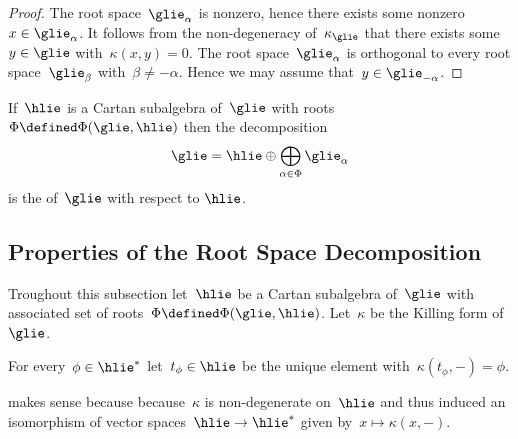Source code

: \begin{proof}
  The root space~$\glie_\alpha$ is nonzero, hence there exists some nonzero~$x \in \glie_\alpha$.
  It follows from the non-degeneracy of~$\kappa_{\glie}$ that there exists some~$y \in \glie$ with~$\kappa(x,y) = 0$.
  The root space~$\glie_\alpha$ is orthogonal to every root space~$\glie_\beta$ with~$\beta \neq -\alpha$.
  Hence we may assume that~$y \in \glie_{-\alpha}$.
\end{proof}


\begin{definition}
  If~$\hlie$ is a Cartan subalgebra of~$\glie$ with roots~$\Phi \defined \Phi(\glie, \hlie)$ then the decomposition
  \[
    \glie
    = 
    \hlie \oplus \bigoplus_{\alpha \in \Phi} \glie_\alpha
  \]
  is the  of~$\glie$ with respect to $\hlie$.
\end{definition}





\subsection{Properties of the Root Space Decomposition}


\begin{convention}
  Troughout this subsection let~$\hlie$ be a Cartan subalgebra of~$\glie$ with associated set of roots~$\Phi \defined \Phi(\glie,\hlie)$.
  Let~$\kappa$ be the Killing form of~$\glie$.
\end{convention}


\begin{definition}
  \label{def of t_phi}
  For every~$\phi \in \hlie^*$ let~$t_\phi \in \hlie$ be the unique element with~$\kappa(t_{\phi}, -) = \phi$.
\end{definition}


\begin{remark}
   makes sense because because~$\kappa$ is non-degenerate on~$\hlie$ and thus induced an isomorphism of vector spaces~$\hlie \to \hlie^*$ given by~$x \mapsto \kappa(x,-)$.
\end{remark}


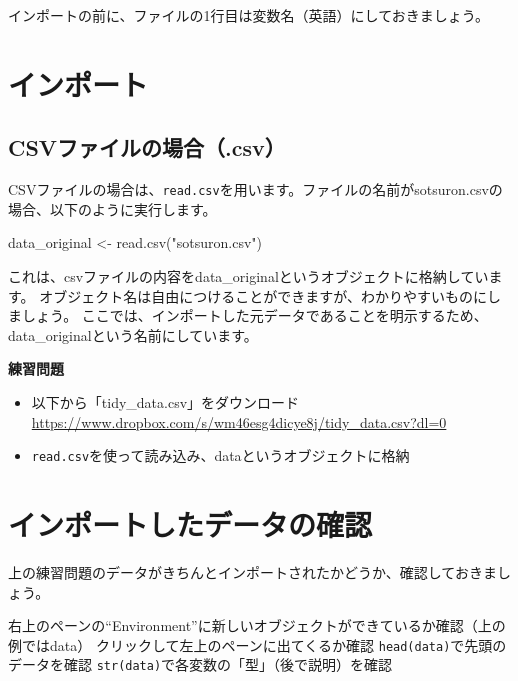 \documentclass[
]{book}
\newenvironment{Shaded}{\begin{snugshade}}{\end{snugshade}}
\newcommand{\FunctionTok}[1]{\textcolor[rgb]{0.00,0.00,0.00}{#1}}
\newcommand{\NormalTok}[1]{#1}
\newcommand{\OtherTok}[1]{\textcolor[rgb]{0.56,0.35,0.01}{#1}}
\newcommand{\StringTok}[1]{\textcolor[rgb]{0.31,0.60,0.02}{#1}}
\providecommand{\tightlist}{%
  \setlength{\itemsep}{0pt}\setlength{\parskip}{0pt}}
\begin{document}
インポートの前に、ファイルの1行目は変数名（英語）にしておきましょう。

\hypertarget{ux30a4ux30f3ux30ddux30fcux30c8}{%
\section{インポート}\label{ux30a4ux30f3ux30ddux30fcux30c8}}

\hypertarget{csvux30d5ux30a1ux30a4ux30ebux306eux5834ux5408.csv}{%
\subsection{CSVファイルの場合（.csv）}\label{csvux30d5ux30a1ux30a4ux30ebux306eux5834ux5408.csv}}

CSVファイルの場合は、\texttt{read.csv}を用います。ファイルの名前がsotsuron.csvの場合、以下のように実行します。

\begin{Shaded}
\begin{Highlighting}[]
\NormalTok{data\_original }\OtherTok{\textless{}{-}} \FunctionTok{read.csv}\NormalTok{(}\StringTok{"sotsuron.csv"}\NormalTok{)}
\end{Highlighting}
\end{Shaded}

これは、csvファイルの内容をdata\_originalというオブジェクトに格納しています。 オブジェクト名は自由につけることができますが、わかりやすいものにしましょう。 ここでは、インポートした元データであることを明示するため、data\_originalという名前にしています。

\textbf{練習問題}

\begin{itemize}
\tightlist
\item
  以下から「tidy\_data.csv」をダウンロード
  \url{https://www.dropbox.com/s/wm46esg4dicye8j/tidy_data.csv?dl=0}\\
\item
  \texttt{read.csv}を使って読み込み、dataというオブジェクトに格納
\end{itemize}

\hypertarget{ux30a4ux30f3ux30ddux30fcux30c8ux3057ux305fux30c7ux30fcux30bfux306eux78baux8a8d}{%
\section{インポートしたデータの確認}\label{ux30a4ux30f3ux30ddux30fcux30c8ux3057ux305fux30c7ux30fcux30bfux306eux78baux8a8d}}

上の練習問題のデータがきちんとインポートされたかどうか、確認しておきましょう。

右上のペーンの``Environment''に新しいオブジェクトができているか確認（上の例ではdata）
クリックして左上のペーンに出てくるか確認
\texttt{head(data)}で先頭のデータを確認
\texttt{str(data)}で各変数の「型」（後で説明）を確認

  
\end{document}
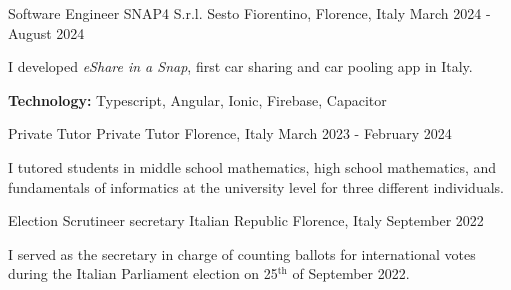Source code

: 

\begin{cventries}

  \cventry
    {Software Engineer} %
    {SNAP4 S.r.l.} %
    {Sesto Fiorentino, Florence, Italy} %
    {March 2024 - August 2024} %
    {
      \begin{cvitems} %
        \item {I developed \textit{eShare in a Snap}, first car sharing and car pooling app in Italy.}
        \item {\textbf{Technology:} Typescript, Angular, Ionic, Firebase, Capacitor}
      \end{cvitems}
    }

  \cventry
    {Private Tutor} %
    {Private Tutor} %
    {Florence, Italy} %
    {March 2023 - February 2024} %
    {
      \begin{cvitems} %
        \item {I tutored students in middle school mathematics, high school mathematics, and fundamentals of informatics at the university level for three diﬀerent individuals.}
      \end{cvitems}
    }

  \cventry
    {Election Scrutineer secretary} %
    {Italian Republic} %
    {Florence, Italy} %
    {September 2022} %
    {
      \begin{cvitems} %
        \item {I served as the secretary in charge of counting ballots for international votes during the Italian Parliament election on 25$^{\text{th}}$ of September 2022.}
      \end{cvitems}
    }


\end{cventries}
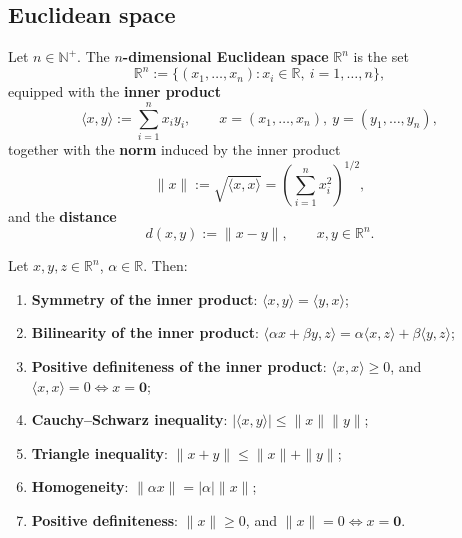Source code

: \subsection{Euclidean space}

\begin{definition}\label{def:euclidean_space}
Let $n \in \mathbb{N}^+$. The \textbf{$n$-dimensional Euclidean space} $\mathbb{R}^n$ is the set
\[
\mathbb{R}^n := \{(x_1, \dots, x_n) : x_i \in \mathbb{R},\ i = 1, \dots, n\},
\]
equipped with the \textbf{inner product}
\[
\langle x, y \rangle := \sum_{i=1}^{n} x_i y_i, \qquad x = (x_1, \dots, x_n),\ y = (y_1, \dots, y_n),
\]
together with the \textbf{norm} induced by the inner product
\[
\|x\| := \sqrt{\langle x, x \rangle} = \left( \sum_{i=1}^{n} x_i^2 \right)^{1/2},
\]
and the \textbf{distance}
\[
d(x, y) := \|x - y\|, \qquad x, y \in \mathbb{R}^n.
\]
\end{definition}

\begin{proposition}\label{prop:inner_norm_properties}
Let $x, y, z \in \mathbb{R}^n$, $\alpha \in \mathbb{R}$. Then:
\begin{enumerate}[label=(\roman*)]
    \item \textbf{Symmetry of the inner product}: $\langle x, y \rangle = \langle y, x \rangle$;
    \item \textbf{Bilinearity of the inner product}: $\langle \alpha x + \beta y, z \rangle = \alpha \langle x, z \rangle + \beta \langle y, z \rangle$;
    \item \textbf{Positive definiteness of the inner product}: $\langle x, x \rangle \ge 0$, and $\langle x, x \rangle = 0 \iff x = \mathbf{0}$;
    \item \textbf{Cauchy--Schwarz inequality}: $|\langle x, y \rangle| \le \|x\| \|y\|$;
    \item \textbf{Triangle inequality}: $\|x + y\| \le \|x\| + \|y\|$;
    \item \textbf{Homogeneity}: $\|\alpha x\| = |\alpha| \|x\|$;
    \item \textbf{Positive definiteness}: $\|x\| \ge 0$, and $\|x\| = 0 \iff x = \mathbf{0}$.
\end{enumerate}
\end{proposition}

◇ ◇ ◇

◆ Task directions
Your copy should hold every entry exactly as written, but none of the pictures.

◆ Output of the task
Source code

: \begin{proof}
  The root space~$\glie_\alpha$ is nonzero, hence there exists some nonzero~$x \in \glie_\alpha$.
  It follows from the non-degeneracy of~$\kappa_{\glie}$ that there exists some~$y \in \glie$ with~$\kappa(x,y) = 0$.
  The root space~$\glie_\alpha$ is orthogonal to every root space~$\glie_\beta$ with~$\beta \neq -\alpha$.
  Hence we may assume that~$y \in \glie_{-\alpha}$.
\end{proof}


\begin{definition}
  If~$\hlie$ is a Cartan subalgebra of~$\glie$ with roots~$\Phi \defined \Phi(\glie, \hlie)$ then the decomposition
  \[
    \glie
    = 
    \hlie \oplus \bigoplus_{\alpha \in \Phi} \glie_\alpha
  \]
  is the  of~$\glie$ with respect to $\hlie$.
\end{definition}





\subsection{Properties of the Root Space Decomposition}


\begin{convention}
  Troughout this subsection let~$\hlie$ be a Cartan subalgebra of~$\glie$ with associated set of roots~$\Phi \defined \Phi(\glie,\hlie)$.
  Let~$\kappa$ be the Killing form of~$\glie$.
\end{convention}


\begin{definition}
  \label{def of t_phi}
  For every~$\phi \in \hlie^*$ let~$t_\phi \in \hlie$ be the unique element with~$\kappa(t_{\phi}, -) = \phi$.
\end{definition}


\begin{remark}
   makes sense because because~$\kappa$ is non-degenerate on~$\hlie$ and thus induced an isomorphism of vector spaces~$\hlie \to \hlie^*$ given by~$x \mapsto \kappa(x,-)$.
\end{remark}


 \documentclass[
]{book}
\newenvironment{Shaded}{\begin{snugshade}}{\end{snugshade}}
\newcommand{\FunctionTok}[1]{\textcolor[rgb]{0.00,0.00,0.00}{#1}}
\newcommand{\NormalTok}[1]{#1}
\newcommand{\OtherTok}[1]{\textcolor[rgb]{0.56,0.35,0.01}{#1}}
\newcommand{\StringTok}[1]{\textcolor[rgb]{0.31,0.60,0.02}{#1}}
\providecommand{\tightlist}{%
  \setlength{\itemsep}{0pt}\setlength{\parskip}{0pt}}
\begin{document}
インポートの前に、ファイルの1行目は変数名（英語）にしておきましょう。

\hypertarget{ux30a4ux30f3ux30ddux30fcux30c8}{%
\section{インポート}\label{ux30a4ux30f3ux30ddux30fcux30c8}}

\hypertarget{csvux30d5ux30a1ux30a4ux30ebux306eux5834ux5408.csv}{%
\subsection{CSVファイルの場合（.csv）}\label{csvux30d5ux30a1ux30a4ux30ebux306eux5834ux5408.csv}}

CSVファイルの場合は、\texttt{read.csv}を用います。ファイルの名前がsotsuron.csvの場合、以下のように実行します。

\begin{Shaded}
\begin{Highlighting}[]
\NormalTok{data\_original }\OtherTok{\textless{}{-}} \FunctionTok{read.csv}\NormalTok{(}\StringTok{"sotsuron.csv"}\NormalTok{)}
\end{Highlighting}
\end{Shaded}

これは、csvファイルの内容をdata\_originalというオブジェクトに格納しています。 オブジェクト名は自由につけることができますが、わかりやすいものにしましょう。 ここでは、インポートした元データであることを明示するため、data\_originalという名前にしています。

\textbf{練習問題}

\begin{itemize}
\tightlist
\item
  以下から「tidy\_data.csv」をダウンロード
  \url{https://www.dropbox.com/s/wm46esg4dicye8j/tidy_data.csv?dl=0}\\
\item
  \texttt{read.csv}を使って読み込み、dataというオブジェクトに格納
\end{itemize}

\hypertarget{ux30a4ux30f3ux30ddux30fcux30c8ux3057ux305fux30c7ux30fcux30bfux306eux78baux8a8d}{%
\section{インポートしたデータの確認}\label{ux30a4ux30f3ux30ddux30fcux30c8ux3057ux305fux30c7ux30fcux30bfux306eux78baux8a8d}}

上の練習問題のデータがきちんとインポートされたかどうか、確認しておきましょう。

右上のペーンの``Environment''に新しいオブジェクトができているか確認（上の例ではdata）
クリックして左上のペーンに出てくるか確認
\texttt{head(data)}で先頭のデータを確認
\texttt{str(data)}で各変数の「型」（後で説明）を確認

  
\end{document}
Source code

: 

\begin{cventries}

  \cventry
    {Software Engineer} %
    {SNAP4 S.r.l.} %
    {Sesto Fiorentino, Florence, Italy} %
    {March 2024 - August 2024} %
    {
      \begin{cvitems} %
        \item {I developed \textit{eShare in a Snap}, first car sharing and car pooling app in Italy.}
        \item {\textbf{Technology:} Typescript, Angular, Ionic, Firebase, Capacitor}
      \end{cvitems}
    }

  \cventry
    {Private Tutor} %
    {Private Tutor} %
    {Florence, Italy} %
    {March 2023 - February 2024} %
    {
      \begin{cvitems} %
        \item {I tutored students in middle school mathematics, high school mathematics, and fundamentals of informatics at the university level for three diﬀerent individuals.}
      \end{cvitems}
    }

  \cventry
    {Election Scrutineer secretary} %
    {Italian Republic} %
    {Florence, Italy} %
    {September 2022} %
    {
      \begin{cvitems} %
        \item {I served as the secretary in charge of counting ballots for international votes during the Italian Parliament election on 25$^{\text{th}}$ of September 2022.}
      \end{cvitems}
    }


\end{cventries}
Source code

: \subsection{Euclidean space}

\begin{definition}\label{def:euclidean_space}
Let $n \in \mathbb{N}^+$. The \textbf{$n$-dimensional Euclidean space} $\mathbb{R}^n$ is the set
\[
\mathbb{R}^n := \{(x_1, \dots, x_n) : x_i \in \mathbb{R},\ i = 1, \dots, n\},
\]
equipped with the \textbf{inner product}
\[
\langle x, y \rangle := \sum_{i=1}^{n} x_i y_i, \qquad x = (x_1, \dots, x_n),\ y = (y_1, \dots, y_n),
\]
together with the \textbf{norm} induced by the inner product
\[
\|x\| := \sqrt{\langle x, x \rangle} = \left( \sum_{i=1}^{n} x_i^2 \right)^{1/2},
\]
and the \textbf{distance}
\[
d(x, y) := \|x - y\|, \qquad x, y \in \mathbb{R}^n.
\]
\end{definition}

\begin{proposition}\label{prop:inner_norm_properties}
Let $x, y, z \in \mathbb{R}^n$, $\alpha \in \mathbb{R}$. Then:
\begin{enumerate}[label=(\roman*)]
    \item \textbf{Symmetry of the inner product}: $\langle x, y \rangle = \langle y, x \rangle$;
    \item \textbf{Bilinearity of the inner product}: $\langle \alpha x + \beta y, z \rangle = \alpha \langle x, z \rangle + \beta \langle y, z \rangle$;
    \item \textbf{Positive definiteness of the inner product}: $\langle x, x \rangle \ge 0$, and $\langle x, x \rangle = 0 \iff x = \mathbf{0}$;
    \item \textbf{Cauchy--Schwarz inequality}: $|\langle x, y \rangle| \le \|x\| \|y\|$;
    \item \textbf{Triangle inequality}: $\|x + y\| \le \|x\| + \|y\|$;
    \item \textbf{Homogeneity}: $\|\alpha x\| = |\alpha| \|x\|$;
    \item \textbf{Positive definiteness}: $\|x\| \ge 0$, and $\|x\| = 0 \iff x = \mathbf{0}$.
\end{enumerate}
\end{proposition}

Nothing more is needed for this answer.